> _Task details_
Please give an exact transcription of the lines below, from the one that contains "Now, to login" to the very last, with no other lines.

(Entries taken from a collection)
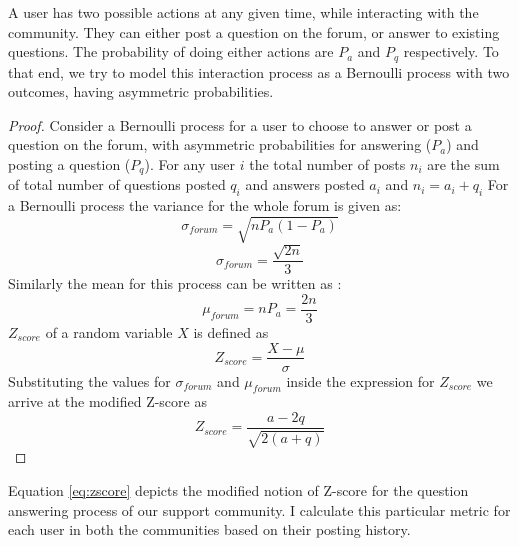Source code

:  A user has two possible actions at any given time, while interacting with the community. They can either post a question on the forum, or answer to existing questions. The probability of doing either actions are $P_a$ and $P_q$ respectively. To that end, we try to model this interaction process as a Bernoulli process with two outcomes, having asymmetric probabilities. 
 
\begin{proof}
   
    Consider a Bernoulli process for a user to choose to answer or post a question on the forum, with asymmetric probabilities for answering ($P_a$) and posting a question ($P_q$). 
    For any user $i$ the total number of posts $n_i$ are the sum of total number of questions posted $q_i$ and answers posted $a_i$ and $n_i = a_i + q_i$
    For a Bernoulli process the variance for the whole forum is given as: 
     $$\sigma_{forum} = \sqrt{nP_a(1-P_a)}$$     $$\sigma_{forum} = \frac{\sqrt{2n}}{3}$$
    Similarly the mean for this process can be written as : 
    $$ \mu_{forum} = nP_a = \frac{2n}{3} $$
    $Z_{score}$ of a random variable $X$ is defined as 
    $$Z_{score} = \frac{X - \mu}{\sigma}$$
    Substituting the values for $\sigma_{forum}$ and  $\mu_{forum}$ inside the expression for $Z_{score}$ we arrive at the modified Z-score as 
    \begin{equation}
        Z_{score} = \frac{a-2q}{\sqrt{2(a+q)}}
    \label{eq:zscore}
    \end{equation}    
\end{proof}
Equation \ref{eq:zscore} depicts the modified notion of Z-score for the question answering process of our support community. I calculate this particular metric for each user in both the communities based on their posting history. 
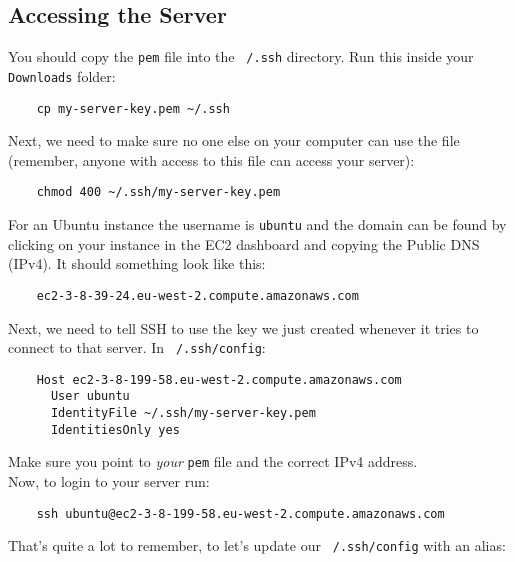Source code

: 


\subsection{Accessing the Server}

You should copy the \texttt{pem} file into the \texttt{~/.ssh} directory. Run this inside your \texttt{Downloads} folder:

\begin{verbatim}
    cp my-server-key.pem ~/.ssh
\end{verbatim}

Next, we need to make sure no one else on your computer can use the file (remember, anyone with access to this file can access your server):

\begin{verbatim}
    chmod 400 ~/.ssh/my-server-key.pem
\end{verbatim}

For an Ubuntu instance the username is \texttt{ubuntu} and the domain can be found by clicking on your instance in the EC2 dashboard and copying the Public DNS (IPv4). It should something look like this:

\begin{verbatim}
    ec2-3-8-39-24.eu-west-2.compute.amazonaws.com
\end{verbatim}

Next, we need to tell SSH to use the key we just created whenever it tries to connect to that server. In \texttt{~/.ssh/config}:

\begin{verbatim}
    Host ec2-3-8-199-58.eu-west-2.compute.amazonaws.com
      User ubuntu
      IdentityFile ~/.ssh/my-server-key.pem
      IdentitiesOnly yes
\end{verbatim}

Make sure you point to \textit{your} \texttt{pem} file and the correct IPv4 address.
\\

Now, to login to your server run:

\begin{verbatim}
    ssh ubuntu@ec2-3-8-199-58.eu-west-2.compute.amazonaws.com
\end{verbatim}

That's quite a lot to remember, to let's update our \texttt{~/.ssh/config} with an alias:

> _Solution_
Now, to login to your server run:

\begin{verbatim}
    ssh ubuntu@ec2-3-8-199-58.eu-west-2.compute.amazonaws.com
\end{verbatim}

That's quite a lot to remember, to let's update our \texttt{~/.ssh/config} with an alias:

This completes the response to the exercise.